Statute of Limitations (SOL) is a time period after which a debt collector loses the right to sue the debtor or take any legal action against him. Statute of limitations laws vary from state to state, for example in California it is about 4 years while in Rhode Island it is 10 years. In most states, it’s between 3 to 6 years. Debts that have passed the statute of limitations are also known as “time-barred debts”.
Q1. If the statutes of limitations have passed, is the debtor free from debt?
No, the debtor still has the moral obligation to pay. The debt has not disappeared just that the debt collector can no longer force a debtor to pay or sue him in court.
Q2. If a debt collector contacts a debtor after the Statute of limitations has passed, has he broken a law?
Not necessarily. Let us look at these scenarios.
– A debt collector may have a wrong “Date of Debt” in his system. It is also possible that the debtor has wrongly calculated it, and the Statute of Limitations has not yet expired. Both parties should clarify this amicably so that there is no confusion. Present the proof if necessary.
– A Debt Collector can still try to collect money by sending a letter and calling over the phone. The debtor can tell the collector that he has no intention to pay and he cannot be forced to pay since the SOL has passed. The guidelines on the Statute of Limitations vary by each state (and sometimes cities too), a collection agency must be very careful while trying to collect on these time-barred debts.
Q3. What are the consequences of not paying the debt after the Statute of Limitations have passed?
The debt collector can report the bad debt to the credit bureau reporting agencies like Experian, Transunion and Equifax. That unpaid debt will appear on the debtor’s credit history for many years (typically 7 years). This will greatly lower the chances of a debtor taking more loans and sometimes even making it harder for him to get a good job for many years to come.
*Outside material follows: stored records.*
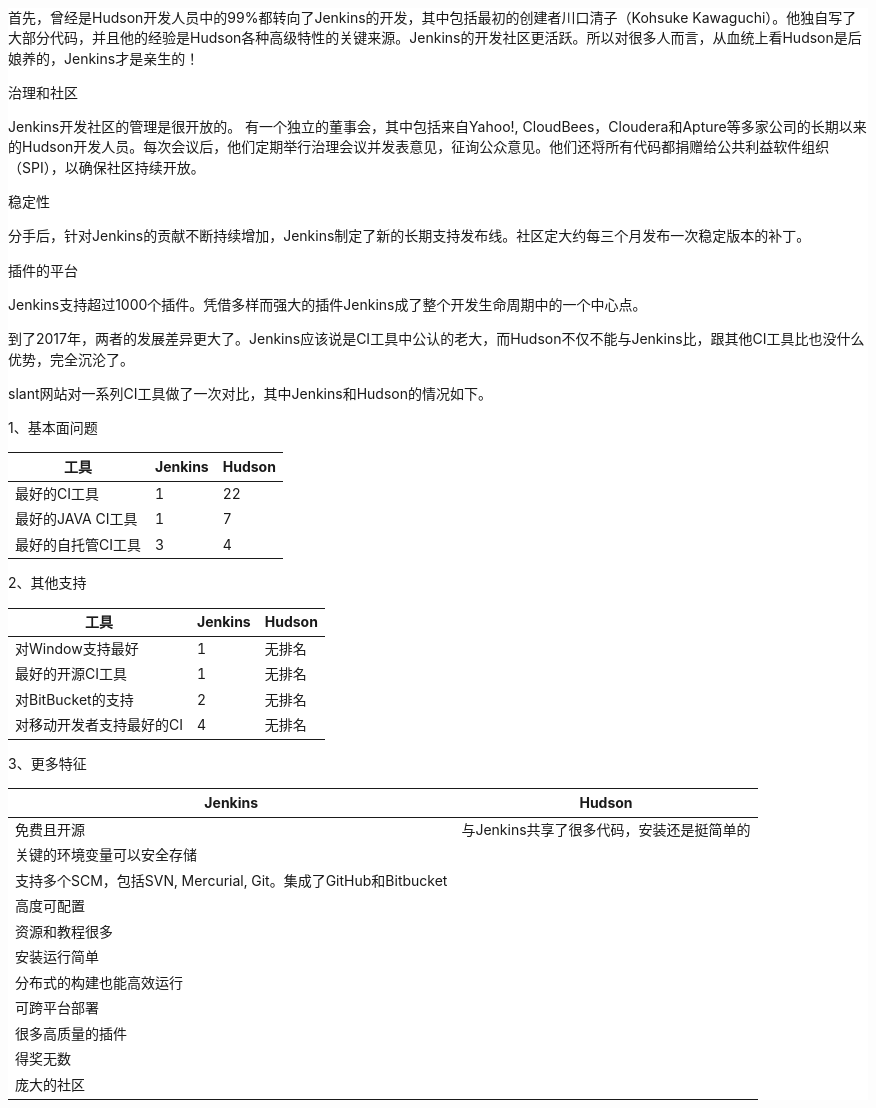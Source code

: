首先，曾经是Hudson开发人员中的99%都转向了Jenkins的开发，其中包括最初的创建者川口清子（Kohsuke  Kawaguchi）。他独自写了大部分代码，并且他的经验是Hudson各种高级特性的关键来源。Jenkins的开发社区更活跃。所以对很多人而言，从血统上看Hudson是后娘养的，Jenkins才是亲生的！

 治理和社区 

Jenkins开发社区的管理是很开放的。 有一个独立的董事会，其中包括来自Yahoo!,  CloudBees，Cloudera和Apture等多家公司的长期以来的Hudson开发人员。每次会议后，他们定期举行治理会议并发表意见，征询公众意见。他们还将所有代码都捐赠给公共利益软件组织（SPI），以确保社区持续开放。

 稳定性 

分手后，针对Jenkins的贡献不断持续增加，Jenkins制定了新的长期支持发布线。社区定大约每三个月发布一次稳定版本的补丁。

 插件的平台 

Jenkins支持超过1000个插件。凭借多样而强大的插件Jenkins成了整个开发生命周期中的一个中心点。

到了2017年，两者的发展差异更大了。Jenkins应该说是CI工具中公认的老大，而Hudson不仅不能与Jenkins比，跟其他CI工具比也没什么优势，完全沉沦了。

slant网站对一系列CI工具做了一次对比，其中Jenkins和Hudson的情况如下。

 1、基本面问题 

| 工具               | Jenkins | Hudson |
| ------------------ | ------- | ------ |
| 最好的CI工具       | 1       | 22     |
| 最好的JAVA CI工具  | 1       | 7      |
| 最好的自托管CI工具 | 3       | 4      |

 2、其他支持 

| 工具                     | Jenkins | Hudson |
| ------------------------ | ------- | ------ |
| 对Window支持最好         | 1       | 无排名 |
| 最好的开源CI工具         | 1       | 无排名 |
| 对BitBucket的支持        | 2       | 无排名 |
| 对移动开发者支持最好的CI | 4       | 无排名 |

 3、更多特征 

| Jenkins                                                       | Hudson                                    |
| ------------------------------------------------------------- | ----------------------------------------- |
| 免费且开源                                                    | 与Jenkins共享了很多代码，安装还是挺简单的 |
| 关键的环境变量可以安全存储                                    |                                           |
| 支持多个SCM，包括SVN, Mercurial, Git。集成了GitHub和Bitbucket |                                           |
| 高度可配置                                                    |                                           |
| 资源和教程很多                                                |                                           |
| 安装运行简单                                                  |                                           |
| 分布式的构建也能高效运行                                      |                                           |
| 可跨平台部署                                                  |                                           |
| 很多高质量的插件                                              |                                           |
| 得奖无数                                                      |                                           |
| 庞大的社区                                                    |                                           |
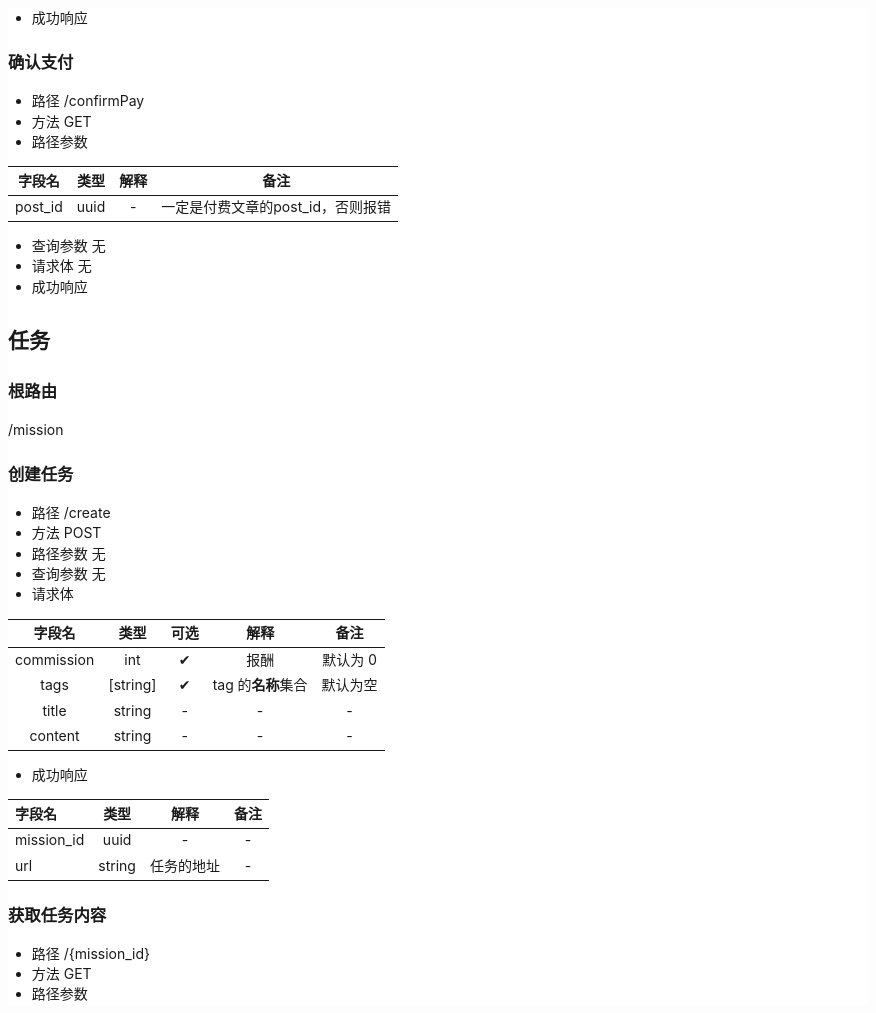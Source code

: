 - 成功响应

### 确认支付

- 路径 /confirmPay
- 方法 GET
- 路径参数

| 字段名  | 类型 | 解释 |               备注                |
| :-----: | :--: | :--: | :-------------------------------: |
| post_id | uuid |  -   | 一定是付费文章的post_id，否则报错 |

- 查询参数 无
- 请求体 无
- 成功响应

## 任务

### 根路由

/mission

### 创建任务

- 路径 /create
- 方法 POST
- 路径参数 无
- 查询参数 无
- 请求体

|   字段名   |   类型   |   可选   |        解释        |   备注   |
| :--------: | :------: | :------: | :----------------: | :------: |
| commission |   int    | &#10004; |        报酬        | 默认为 0 |
|    tags    | [string] | &#10004; | tag 的**名称**集合 | 默认为空 |
|   title    |  string  |    -     |         -          |    -     |
|  content   |  string  |    -     |         -          |    -     |

- 成功响应

| 字段名     |  类型  |    解释    | 备注 |
| :--------- | :----: | :--------: | :--: |
| mission_id |  uuid  |     -      |  -   |
| url        | string | 任务的地址 |  -   |

### 获取任务内容

- 路径 /{mission_id}
- 方法 GET
- 路径参数
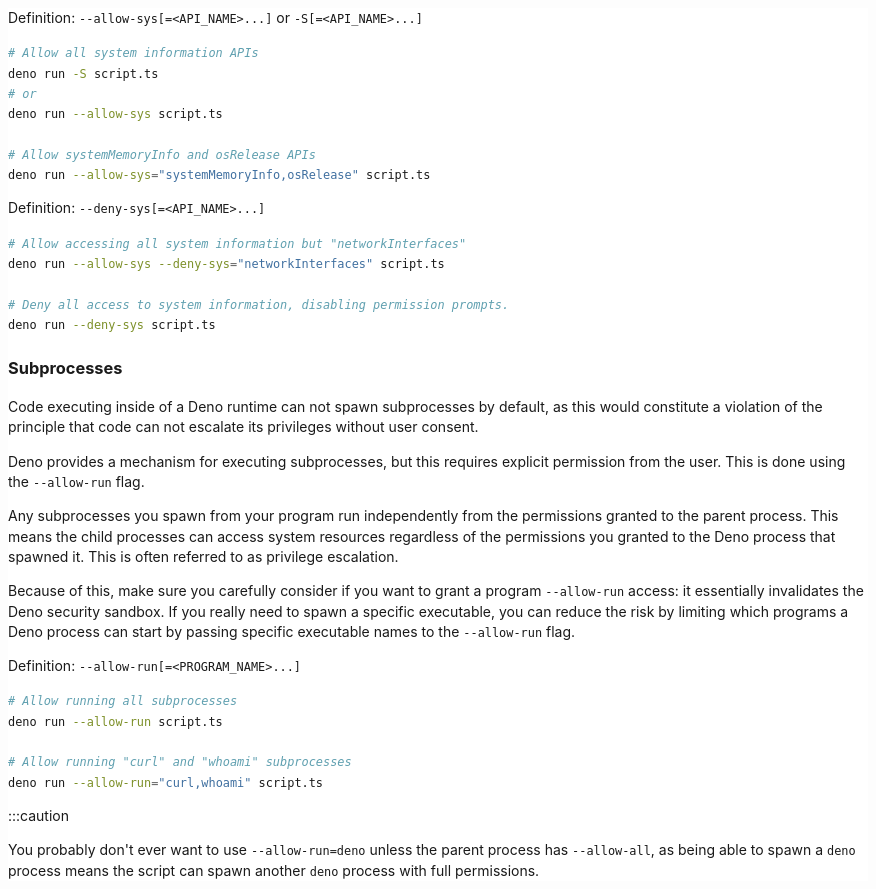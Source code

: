 Definition: `--allow-sys[=<API_NAME>...]` or `-S[=<API_NAME>...]`

```sh
# Allow all system information APIs
deno run -S script.ts
# or
deno run --allow-sys script.ts

# Allow systemMemoryInfo and osRelease APIs
deno run --allow-sys="systemMemoryInfo,osRelease" script.ts
```

Definition: `--deny-sys[=<API_NAME>...]`

```sh
# Allow accessing all system information but "networkInterfaces"
deno run --allow-sys --deny-sys="networkInterfaces" script.ts

# Deny all access to system information, disabling permission prompts.
deno run --deny-sys script.ts
```

### Subprocesses

Code executing inside of a Deno runtime can not spawn subprocesses by default,
as this would constitute a violation of the principle that code can not escalate
its privileges without user consent.

Deno provides a mechanism for executing subprocesses, but this requires explicit
permission from the user. This is done using the `--allow-run` flag.

Any subprocesses you spawn from your program run independently from the
permissions granted to the parent process. This means the child processes can
access system resources regardless of the permissions you granted to the Deno
process that spawned it. This is often referred to as privilege escalation.

Because of this, make sure you carefully consider if you want to grant a program
`--allow-run` access: it essentially invalidates the Deno security sandbox. If
you really need to spawn a specific executable, you can reduce the risk by
limiting which programs a Deno process can start by passing specific executable
names to the `--allow-run` flag.

Definition: `--allow-run[=<PROGRAM_NAME>...]`

```sh
# Allow running all subprocesses
deno run --allow-run script.ts

# Allow running "curl" and "whoami" subprocesses
deno run --allow-run="curl,whoami" script.ts
```

:::caution

You probably don't ever want to use `--allow-run=deno` unless the parent process
has `--allow-all`, as being able to spawn a `deno` process means the script can
spawn another `deno` process with full permissions.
But wait, the debtor may be on the hook for paying taxes on the forgiven debt.
There is another consequence of not paying the debt. If the financial institution forgives or writes off a debt that is more than $600, they may send a Form 1099-C to the IRS and a copy to the debtor as well. This is applicable to the principal amount only and interests and other fees cannot be added. IRS will make sure that this amount is added to the debtor’s income. There are some exceptions when this is not applicable like, discharge of debt due to bankruptcy or debtor’s insolvency etc. Since the debtor took the money and did not pay it back, IRS treats this as an income and demands tax on it. If the debtor claims insolvency then IRS form 982 may apply. The debtor should consult a tax professional to handle this scenario.
Q4. How is the Statute of Limitations date calculated?
First of all, let’s understand the “Date of Debt” concept. It is the date when the debtor made some activity on that account. It could be the date when the item was purchased, or when the payment was due, or when the last payment was made or even when the debtor re-agreed to pay the debt ( means the debtor has agreed again to the ownership of the debt). The most recent date is called the “Date of Debt” and the SOL is calculated from that date.
A debtor may have agreed to pay in 4 different ways
a) Oral Contract – Debtor agreed to pay orally (ex: an orally recorded phone message)
b) Written Contract – This could be a signed contract or an invoice. ( ex: A medical bill plus a written agreement)
c) Promissory Note – In this, the details of repayments are spelled out – For example mortgages or car loans.
d) Open-ended– Here the balance and repayment terms can change- Ex: Credit cards, line of credit etc.
Following are some examples of Statute of Limitations by each state (in the number of years).
A state may alter the Statute of Limitations period, therefore do not rely on the table above. Your collection agency should have the most up-to-date information on this. Proof of last activity may be a copy of check, credit card statement and other forms of communication that may have happened with the debtor.
Q5. What can Restart the Statute of Limitations?
If a debtor makes even a small payment ( say even $10) after the Statute of Limitations has passed or agrees to make payment under a new arrangement, it can potentially reset the “Date of Debt” again. In other words, the Statute of Limitations will reset and the debt collector can sue the debtor in the near future.
Q6. Can the old debts be removed from the debtor’s credit report once the Statute of Limitations has passed?
It can be removed only if the debt is inaccurate or legally disputable or has been resolved. Statute of Limitations has nothing to do with credit bureau reporting and affects the credit score for 7 years.
Q7. Why is there a concept of Statute of Limitations after all?
It’s a kind of fairness doctrine. A debtor cannot be harassed all his life for a debt he could not pay. After all, even a creditor takes a risk if he does not take the full payment right away. As the debt gets older, circumstances change, documents are lost and important evidence can be misinterpreted. The objective is to encourage diligent collections while evidence is available and fresh. Considering all these factors, the Statute of Limitations came into existence.
Most collection agencies will stop collecting on a debt once the SOL is reached. They just lost the biggest tool ( read it “soft scare tactic”) that is used for recovering unpaid debts.